In 2018 werd het doel van de Duurzame Zuivelketen (minimaal 81,2% van de bedrijven past een vorm van weidegang toe) voor het eerst gerealiseerd. Van de melkveebedrijven paste  82,0%  een vorm van weidegang toe, waarbij het bij 74,8% van de bedrijven ging om volledige weidegang (melkkoeien krijgen minimaal 120 dagen per jaar ten minste 6 uur per dag (120/6) of minimaal 120 dagen per jaar en minimaal 720 uur per jaar (720/120) weidegang op een weide met voldoende grasaanbod) en bij 7,3 procent om een overige vorm van weidegang (ten minste 120 dagen per jaar weidt minimaal 25% van het rundvee op een weide met voldoende grasaanbod). 

Op de Koeien & Kansen-bedrijven was het aandeel bedrijven met weidegang met 87,5% hoger dan het Nederlands gemiddelde.
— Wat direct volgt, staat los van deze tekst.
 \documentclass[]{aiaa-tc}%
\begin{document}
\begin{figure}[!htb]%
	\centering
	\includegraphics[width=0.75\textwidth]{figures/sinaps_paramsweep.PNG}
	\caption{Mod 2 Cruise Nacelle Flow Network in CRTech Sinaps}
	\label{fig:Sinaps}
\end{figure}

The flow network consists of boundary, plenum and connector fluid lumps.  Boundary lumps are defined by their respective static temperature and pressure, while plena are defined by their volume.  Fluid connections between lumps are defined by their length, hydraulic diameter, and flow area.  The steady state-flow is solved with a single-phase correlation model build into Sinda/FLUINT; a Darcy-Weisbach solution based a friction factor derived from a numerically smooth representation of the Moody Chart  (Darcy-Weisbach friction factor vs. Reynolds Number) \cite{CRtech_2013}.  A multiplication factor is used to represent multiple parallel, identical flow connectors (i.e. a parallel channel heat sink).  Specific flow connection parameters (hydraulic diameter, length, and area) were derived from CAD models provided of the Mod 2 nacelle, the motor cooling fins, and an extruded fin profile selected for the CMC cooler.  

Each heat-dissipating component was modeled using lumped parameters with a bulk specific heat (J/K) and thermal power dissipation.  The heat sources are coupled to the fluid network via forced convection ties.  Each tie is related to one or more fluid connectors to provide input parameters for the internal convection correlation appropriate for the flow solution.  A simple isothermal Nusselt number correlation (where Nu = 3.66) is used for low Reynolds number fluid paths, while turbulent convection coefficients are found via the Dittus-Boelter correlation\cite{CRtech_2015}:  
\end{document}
De Koeien & Kansen–bedrijven voldeden hiermee als groep ook aan de doelstelling om het aandeel bedrijven met beweiding op het niveau van 2012 (81,2%) te behouden.  

Behoud van biodiversiteit en milieu

Voor biodiversiteit is in de afgelopen jaren gewerkt aan de Biodiversiteitsmonitor Melkveehouderij. Deze monitor is nog niet uitontwikkeld en ook zijn er nog geen doelen op sectorniveau vastgesteld. Om toch al iets te kunnen zeggen over het thema biodiversiteit, is in beeld gebracht welk aandeel van de melkveehouders lid is van een Agrarische Natuurvereniging (ANV) en op hoeveel procent van de bedrijven een vorm van natuurbeheer plaatsvindt. Van de Koeien & Kansen-bedrijven is 50 procent lid van een ANV in 2018, terwijl dit 41 procent sectorbreed is. Verder past 75 procent van de Koeien & Kansen-bedrijven een vorm van natuurbeheer toe op het bedrijf, ten opzichte van 63% van alle melkveehouders in Nederland.